Some migration at this time of the year is seasonal. Workers go back home to help in family farms for Kharif harvesting. During monsoon when construction activity is at low ebb, many go back home, to return when work is available. But the migration this year is much larger due to closure of work in cities. Railways have ferried back so far 91 lakh workers. An unintended consequence of this migration has been that a massive database has emerged—Railways now have the names, addresses, phone numbers and Aadhar details of those who travelled. State governments too have collated similar data from those who travelled in buses from one state to other. So far planners had access to proxy indicators—they used to collate data on the basis of annual figure of those travelling by unreserved coaches in inter-state rail travel. (2017 Economic Survey, relying on these proxy indicators, had estimated 90 lakh migrate for work in a year. The number of migrants who used railway so far indicates that the Economic Advisor’s proxy estimate may not have been off the mark.)
The data collated during the migration can form the basis of economic incentive with a sunset clause. Assuming that data on one crore workers in the unorganised sector who have gone back is available, if per head Rs 5,000 handout through JAM mechanism is provided for three months, it will entail a cost of Rs 15,000 crore. (Those who are left out as they have not been collated can be included subsequently in the same manner in which relief rations have been extended to non ration card holders, on demand.) The budget allocation on MNREGA having been enhanced in the Atmanirbhar package to Rs 1 lakh crore, this outgo should not pose a problem. A further cash incentive for two or three months can be offered to those who return back to their urban jobs. This could restore availability of labour in urban India and take pressure off rural economy in the aftermath of the Covid crisis.
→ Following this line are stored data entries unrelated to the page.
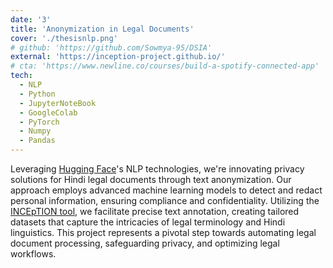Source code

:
 ```yaml
---
date: '3'
title: 'Anonymization in Legal Documents'
cover: './thesisnlp.png'
# github: 'https://github.com/Sowmya-95/DSIA'
external: 'https://inception-project.github.io/'
# cta: 'https://www.newline.co/courses/build-a-spotify-connected-app'
tech:
  - NLP
  - Python
  - JupyterNoteBook
  - GoogleColab
  - PyTorch
  - Numpy
  - Pandas
---
```


Leveraging [Hugging Face](https://huggingface.co/)'s NLP technologies, we're innovating privacy solutions for Hindi legal documents through text anonymization. Our approach employs advanced machine learning models to detect and redact personal information, ensuring compliance and confidentiality. Utilizing the [INCEpTION tool](https://inception-project.github.io/), we facilitate precise text annotation, creating tailored datasets that capture the intricacies of legal terminology and Hindi linguistics. This project represents a pivotal step towards automating legal document processing, safeguarding privacy, and optimizing legal workflows.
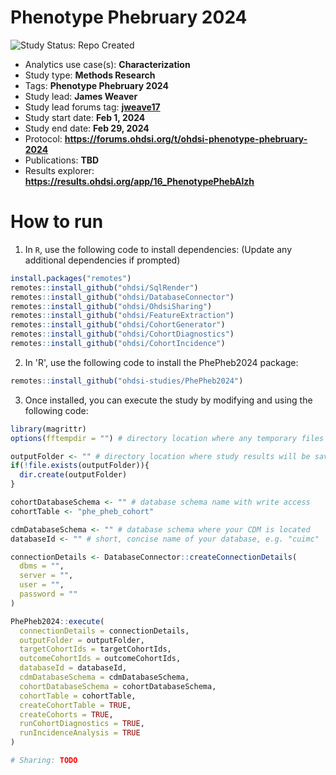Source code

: Phenotype Phebruary 2024
=============

<img src="https://img.shields.io/badge/Study%20Status-Repo%20Created-lightgray.svg" alt="Study Status: Repo Created">

- Analytics use case(s): **Characterization**
- Study type: **Methods Research**
- Tags: **Phenotype Phebruary 2024**
- Study lead: **James Weaver**
- Study lead forums tag: **[jweave17](https://forums.ohdsi.org/u/jweave17)**
- Study start date: **Feb 1, 2024**
- Study end date: **Feb 29, 2024**
- Protocol: **https://forums.ohdsi.org/t/ohdsi-phenotype-phebruary-2024**
- Publications: **TBD**
- Results explorer: **https://results.ohdsi.org/app/16_PhenotypePhebAlzh**

How to run
==========
1. In `R`, use the following code to install dependencies:
(Update any additional dependencies if prompted)

  ```r
  install.packages("remotes")
  remotes::install_github("ohdsi/SqlRender")
  remotes::install_github("ohdsi/DatabaseConnector")
  remotes::install_github("ohdsi/OhdsiSharing")
  remotes::install_github("ohdsi/FeatureExtraction")
  remotes::install_github("ohdsi/CohortGenerator")
  remotes::install_github("ohdsi/CohortDiagnostics")
  remotes::install_github("ohdsi/CohortIncidence")
  ```

2. In 'R', use the following code to install the PhePheb2024 package:

  ```r
  remotes::install_github("ohdsi-studies/PhePheb2024")
  ```
  
3. Once installed, you can execute the study by modifying and using the following code:

```r
library(magrittr)
options(fftempdir = "") # directory location where any temporary files will be stored

outputFolder <- "" # directory location where study results will be saved; e.g. "G:/PhePhebAlzh"
if(!file.exists(outputFolder)){
  dir.create(outputFolder)
}

cohortDatabaseSchema <- "" # database schema name with write access
cohortTable <- "phe_pheb_cohort"

cdmDatabaseSchema <- "" # database schema where your CDM is located
databaseId <- "" # short, concise name of your database, e.g. "cuimc"

connectionDetails <- DatabaseConnector::createConnectionDetails(
  dbms = "",
  server = "",
  user = "",
  password = ""
)

PhePheb2024::execute(
  connectionDetails = connectionDetails,
  outputFolder = outputFolder,
  targetCohortIds = targetCohortIds,
  outcomeCohortIds = outcomeCohortIds,
  databaseId = databaseId,
  cdmDatabaseSchema = cdmDatabaseSchema,
  cohortDatabaseSchema = cohortDatabaseSchema,
  cohortTable = cohortTable,
  createCohortTable = TRUE,
  createCohorts = TRUE,
  runCohortDiagnostics = TRUE,
  runIncidenceAnalysis = TRUE
)

# Sharing: TODO
```
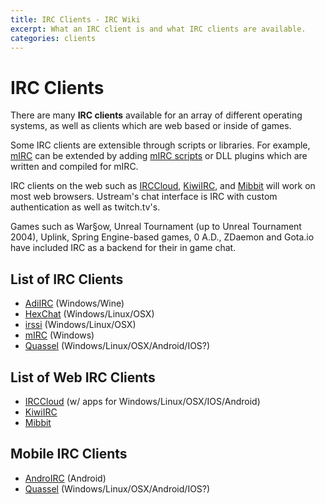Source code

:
 ```yaml
---
title: IRC Clients - IRC Wiki
excerpt: What an IRC client is and what IRC clients are available.
categories: clients
---
```

# IRC Clients
There are many **IRC clients** available for an array of different operating systems, as well as clients which are web based or inside of games.

Some IRC clients are extensible through scripts or libraries. For example, [mIRC](/wiki/client/mirc) can be extended by adding [mIRC scripts](/wiki/client/mirc#Scripting) or DLL plugins which are written and compiled for mIRC.

IRC clients on the web such as [IRCCloud](/wiki/client/irccloud), [KiwiIRC](/wiki/client/kiwiirc), and [Mibbit](/wiki/client/mibbit) will work on most web browsers. Ustream's chat interface is IRC with custom authentication as well as twitch.tv's.

Games such as War§ow, Unreal Tournament (up to Unreal Tournament 2004), Uplink, Spring Engine-based games, 0 A.D., ZDaemon and Gota.io have included IRC as a backend for their in game chat.

## List of IRC Clients
* [AdiIRC](/wiki/client/adiirc) (Windows/Wine)
* [HexChat](/wiki/client/hexchat) (Windows/Linux/OSX)
* [irssi](/wiki/client/irssi) (Windows/Linux/OSX)
* [mIRC](/wiki/client/mirc) (Windows)
* [Quassel](/wiki/client/quassel-client) (Windows/Linux/OSX/Android/IOS?)

## List of Web IRC Clients
* [IRCCloud](/wiki/client/irccloud) (w/ apps for Windows/Linux/OSX/IOS/Android)
* [KiwiIRC](/wiki/client/kiwiirc)
* [Mibbit](/wiki/client/mibbit)

## Mobile IRC Clients
* [AndroIRC](/wiki/client/androirc) (Android)
* [Quassel](/wiki/client/quassel-client) (Windows/Linux/OSX/Android/IOS?)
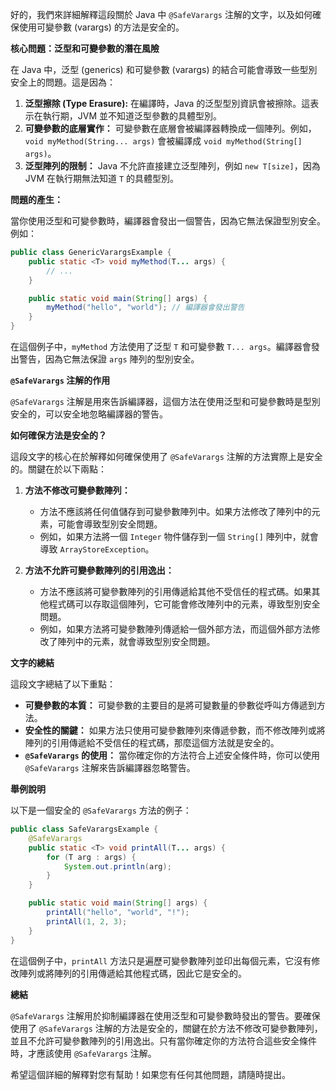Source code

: 好的，我們來詳細解釋這段關於 Java 中 `@SafeVarargs` 注解的文字，以及如何確保使用可變參數 (varargs) 的方法是安全的。

**核心問題：泛型和可變參數的潛在風險**

在 Java 中，泛型 (generics) 和可變參數 (varargs) 的結合可能會導致一些型別安全上的問題。這是因為：

1.  **泛型擦除 (Type Erasure):** 在編譯時，Java 的泛型型別資訊會被擦除。這表示在執行期，JVM 並不知道泛型參數的具體型別。
2.  **可變參數的底層實作：** 可變參數在底層會被編譯器轉換成一個陣列。例如，`void myMethod(String... args)` 會被編譯成 `void myMethod(String[] args)`。
3.  **泛型陣列的限制：** Java 不允許直接建立泛型陣列，例如 `new T[size]`，因為 JVM 在執行期無法知道 `T` 的具體型別。

**問題的產生：**

當你使用泛型和可變參數時，編譯器會發出一個警告，因為它無法保證型別安全。例如：

```java
public class GenericVarargsExample {
    public static <T> void myMethod(T... args) {
        // ...
    }

    public static void main(String[] args) {
        myMethod("hello", "world"); // 編譯器會發出警告
    }
}
```

在這個例子中，`myMethod` 方法使用了泛型 `T` 和可變參數 `T... args`。編譯器會發出警告，因為它無法保證 `args` 陣列的型別安全。

**`@SafeVarargs` 注解的作用**

`@SafeVarargs` 注解是用來告訴編譯器，這個方法在使用泛型和可變參數時是型別安全的，可以安全地忽略編譯器的警告。

**如何確保方法是安全的？**

這段文字的核心在於解釋如何確保使用了 `@SafeVarargs` 注解的方法實際上是安全的。關鍵在於以下兩點：

1.  **方法不修改可變參數陣列：**
    *   方法不應該將任何值儲存到可變參數陣列中。如果方法修改了陣列中的元素，可能會導致型別安全問題。
    *   例如，如果方法將一個 `Integer` 物件儲存到一個 `String[]` 陣列中，就會導致 `ArrayStoreException`。

2.  **方法不允許可變參數陣列的引用逸出：**
    *   方法不應該將可變參數陣列的引用傳遞給其他不受信任的程式碼。如果其他程式碼可以存取這個陣列，它可能會修改陣列中的元素，導致型別安全問題。
    *   例如，如果方法將可變參數陣列傳遞給一個外部方法，而這個外部方法修改了陣列中的元素，就會導致型別安全問題。

**文字的總結**

這段文字總結了以下重點：

*   **可變參數的本質：** 可變參數的主要目的是將可變數量的參數從呼叫方傳遞到方法。
*   **安全性的關鍵：** 如果方法只使用可變參數陣列來傳遞參數，而不修改陣列或將陣列的引用傳遞給不受信任的程式碼，那麼這個方法就是安全的。
*   **`@SafeVarargs` 的使用：** 當你確定你的方法符合上述安全條件時，你可以使用 `@SafeVarargs` 注解來告訴編譯器忽略警告。

**舉例說明**

以下是一個安全的 `@SafeVarargs` 方法的例子：

```java
public class SafeVarargsExample {
    @SafeVarargs
    public static <T> void printAll(T... args) {
        for (T arg : args) {
            System.out.println(arg);
        }
    }

    public static void main(String[] args) {
        printAll("hello", "world", "!");
        printAll(1, 2, 3);
    }
}
```

在這個例子中，`printAll` 方法只是遍歷可變參數陣列並印出每個元素，它沒有修改陣列或將陣列的引用傳遞給其他程式碼，因此它是安全的。

**總結**

`@SafeVarargs` 注解用於抑制編譯器在使用泛型和可變參數時發出的警告。要確保使用了 `@SafeVarargs` 注解的方法是安全的，關鍵在於方法不修改可變參數陣列，並且不允許可變參數陣列的引用逸出。只有當你確定你的方法符合這些安全條件時，才應該使用 `@SafeVarargs` 注解。

希望這個詳細的解釋對您有幫助！如果您有任何其他問題，請隨時提出。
At present only 15 urban centres account for 80% of the GDP. There are nearly 100 cities in India and another thousand towns which together can absorb the employment urge of the rural migrant if economic activity is spread widely, decongesting the cities. If social security network and employment is available in more urban centres then those who rushed back from far off places across the country can perhaps find jobs nearer home. Covid-19 has shown that concentration in few cities has enormous hazards. Incentive for job creation and relocation of industries could be a collateral of the present crisis.
The government has indicated that definition of migrant worker is being relooked at and an updated Code on Social Security is on the anvil on the lines of reform suggested by a parliamentary committee headed by Biju Janata Dal leader, Bhatruhari Mahtab. Inadequacies of the present legal framework are being studied and may be remedied. The irony is that a key element of the legislation of 2008, which followed the watered down implementation of the Arjun Sengupta panel’s action plan, is yet to take off. The 2008 law provides for allotment of an Unorganised Worker Identification Number (U-WIN) for the deprived workforce to entitle them to social security benefits. This has been mired in a cesspool—no headway has been made. The collating of data on migrants, an unintentional collateral of the present crisis, may be put to use to put this reform on track.